§ **ACTIVITY**:
Return, word for word, only the lines of the data below that lie between the line with "Donc le nombre" and the line with "de l’USS Scorpion**", those two lines included.

Recorded data:
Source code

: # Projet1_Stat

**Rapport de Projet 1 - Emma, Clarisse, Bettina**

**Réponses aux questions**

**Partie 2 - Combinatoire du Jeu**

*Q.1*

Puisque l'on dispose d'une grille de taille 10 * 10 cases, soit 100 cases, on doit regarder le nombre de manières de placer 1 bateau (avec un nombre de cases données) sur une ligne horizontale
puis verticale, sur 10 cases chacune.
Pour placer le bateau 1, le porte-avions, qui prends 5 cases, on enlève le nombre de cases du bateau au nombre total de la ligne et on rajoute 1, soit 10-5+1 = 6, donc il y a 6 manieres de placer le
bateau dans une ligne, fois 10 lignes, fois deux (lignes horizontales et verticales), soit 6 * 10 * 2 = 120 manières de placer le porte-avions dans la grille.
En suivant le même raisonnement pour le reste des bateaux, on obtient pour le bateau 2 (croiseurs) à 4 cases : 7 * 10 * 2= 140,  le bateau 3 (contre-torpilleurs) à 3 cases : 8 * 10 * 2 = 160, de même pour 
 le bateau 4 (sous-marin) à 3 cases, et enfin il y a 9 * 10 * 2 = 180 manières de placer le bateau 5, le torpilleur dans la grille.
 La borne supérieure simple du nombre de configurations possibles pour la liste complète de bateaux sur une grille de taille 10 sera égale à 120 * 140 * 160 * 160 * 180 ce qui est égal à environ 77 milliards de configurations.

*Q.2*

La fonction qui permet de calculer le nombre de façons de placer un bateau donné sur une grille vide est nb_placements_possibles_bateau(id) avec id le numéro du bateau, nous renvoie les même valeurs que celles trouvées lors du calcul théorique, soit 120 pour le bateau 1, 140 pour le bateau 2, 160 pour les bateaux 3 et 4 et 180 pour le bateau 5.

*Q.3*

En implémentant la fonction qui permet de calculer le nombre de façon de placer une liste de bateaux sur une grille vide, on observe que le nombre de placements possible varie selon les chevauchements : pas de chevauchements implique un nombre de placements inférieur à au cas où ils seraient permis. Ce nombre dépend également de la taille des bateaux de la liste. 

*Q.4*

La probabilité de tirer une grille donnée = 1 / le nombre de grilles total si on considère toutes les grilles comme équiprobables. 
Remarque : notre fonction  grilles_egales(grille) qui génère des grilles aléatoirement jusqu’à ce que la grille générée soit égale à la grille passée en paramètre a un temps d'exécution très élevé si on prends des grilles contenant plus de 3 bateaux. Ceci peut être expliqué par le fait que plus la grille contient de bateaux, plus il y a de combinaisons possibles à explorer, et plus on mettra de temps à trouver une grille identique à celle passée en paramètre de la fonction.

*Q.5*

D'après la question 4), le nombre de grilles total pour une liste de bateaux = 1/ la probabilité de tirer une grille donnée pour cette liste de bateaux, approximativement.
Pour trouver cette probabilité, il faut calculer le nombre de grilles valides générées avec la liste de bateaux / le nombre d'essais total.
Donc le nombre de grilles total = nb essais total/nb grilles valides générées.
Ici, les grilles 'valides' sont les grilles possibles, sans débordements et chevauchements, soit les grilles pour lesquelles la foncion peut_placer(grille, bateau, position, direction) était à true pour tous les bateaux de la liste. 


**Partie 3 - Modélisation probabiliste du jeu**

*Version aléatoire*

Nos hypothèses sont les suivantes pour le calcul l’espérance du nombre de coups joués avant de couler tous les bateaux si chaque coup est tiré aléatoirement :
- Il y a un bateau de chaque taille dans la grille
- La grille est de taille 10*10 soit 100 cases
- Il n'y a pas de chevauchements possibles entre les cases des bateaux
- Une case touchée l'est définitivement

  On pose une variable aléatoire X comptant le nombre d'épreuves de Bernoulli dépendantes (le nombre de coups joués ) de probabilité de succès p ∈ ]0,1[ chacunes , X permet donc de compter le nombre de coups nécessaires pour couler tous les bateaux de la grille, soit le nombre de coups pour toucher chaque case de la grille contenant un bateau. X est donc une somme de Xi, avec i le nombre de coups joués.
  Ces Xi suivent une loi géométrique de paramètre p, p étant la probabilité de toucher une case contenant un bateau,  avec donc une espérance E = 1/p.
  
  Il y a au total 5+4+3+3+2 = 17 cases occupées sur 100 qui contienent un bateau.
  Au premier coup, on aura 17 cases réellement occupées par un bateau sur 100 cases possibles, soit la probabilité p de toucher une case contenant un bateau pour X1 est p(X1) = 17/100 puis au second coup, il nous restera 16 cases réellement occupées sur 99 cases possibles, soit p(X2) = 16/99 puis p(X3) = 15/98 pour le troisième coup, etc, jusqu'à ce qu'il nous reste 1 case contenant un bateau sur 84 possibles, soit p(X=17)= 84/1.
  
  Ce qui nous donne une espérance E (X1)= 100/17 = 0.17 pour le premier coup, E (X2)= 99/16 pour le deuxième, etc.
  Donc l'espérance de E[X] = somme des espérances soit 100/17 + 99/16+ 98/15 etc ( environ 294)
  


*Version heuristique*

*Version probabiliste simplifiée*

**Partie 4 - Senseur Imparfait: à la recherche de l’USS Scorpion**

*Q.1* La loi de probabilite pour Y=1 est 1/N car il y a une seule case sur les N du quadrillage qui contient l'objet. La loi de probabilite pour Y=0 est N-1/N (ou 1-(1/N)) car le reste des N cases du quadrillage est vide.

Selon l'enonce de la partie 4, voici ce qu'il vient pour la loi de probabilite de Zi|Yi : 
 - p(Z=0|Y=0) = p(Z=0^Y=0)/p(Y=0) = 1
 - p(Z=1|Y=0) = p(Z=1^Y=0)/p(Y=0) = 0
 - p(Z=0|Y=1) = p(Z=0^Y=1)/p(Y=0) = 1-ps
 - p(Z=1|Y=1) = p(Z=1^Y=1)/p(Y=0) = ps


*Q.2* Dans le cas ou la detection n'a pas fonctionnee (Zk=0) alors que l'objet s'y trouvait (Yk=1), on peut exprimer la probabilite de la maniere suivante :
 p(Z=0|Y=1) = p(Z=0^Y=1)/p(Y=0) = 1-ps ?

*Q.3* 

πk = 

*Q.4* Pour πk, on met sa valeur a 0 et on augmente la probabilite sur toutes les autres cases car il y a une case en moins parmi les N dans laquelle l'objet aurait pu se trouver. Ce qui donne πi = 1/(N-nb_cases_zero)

§ **YOUR RESPONSE**:
Donc le nombre de grilles total = nb essais total/nb grilles valides générées.
Ici, les grilles 'valides' sont les grilles possibles, sans débordements et chevauchements, soit les grilles pour lesquelles la foncion peut_placer(grille, bateau, position, direction) était à true pour tous les bateaux de la liste. 


**Partie 3 - Modélisation probabiliste du jeu**

*Version aléatoire*

Nos hypothèses sont les suivantes pour le calcul l’espérance du nombre de coups joués avant de couler tous les bateaux si chaque coup est tiré aléatoirement :
- Il y a un bateau de chaque taille dans la grille
- La grille est de taille 10*10 soit 100 cases
- Il n'y a pas de chevauchements possibles entre les cases des bateaux
- Une case touchée l'est définitivement

  On pose une variable aléatoire X comptant le nombre d'épreuves de Bernoulli dépendantes (le nombre de coups joués ) de probabilité de succès p ∈ ]0,1[ chacunes , X permet donc de compter le nombre de coups nécessaires pour couler tous les bateaux de la grille, soit le nombre de coups pour toucher chaque case de la grille contenant un bateau. X est donc une somme de Xi, avec i le nombre de coups joués.
  Ces Xi suivent une loi géométrique de paramètre p, p étant la probabilité de toucher une case contenant un bateau,  avec donc une espérance E = 1/p.
  
  Il y a au total 5+4+3+3+2 = 17 cases occupées sur 100 qui contienent un bateau.
  Au premier coup, on aura 17 cases réellement occupées par un bateau sur 100 cases possibles, soit la probabilité p de toucher une case contenant un bateau pour X1 est p(X1) = 17/100 puis au second coup, il nous restera 16 cases réellement occupées sur 99 cases possibles, soit p(X2) = 16/99 puis p(X3) = 15/98 pour le troisième coup, etc, jusqu'à ce qu'il nous reste 1 case contenant un bateau sur 84 possibles, soit p(X=17)= 84/1.
  
  Ce qui nous donne une espérance E (X1)= 100/17 = 0.17 pour le premier coup, E (X2)= 99/16 pour le deuxième, etc.
  Donc l'espérance de E[X] = somme des espérances soit 100/17 + 99/16+ 98/15 etc ( environ 294)
  


*Version heuristique*

*Version probabiliste simplifiée*

**Partie 4 - Senseur Imparfait: à la recherche de l’USS Scorpion**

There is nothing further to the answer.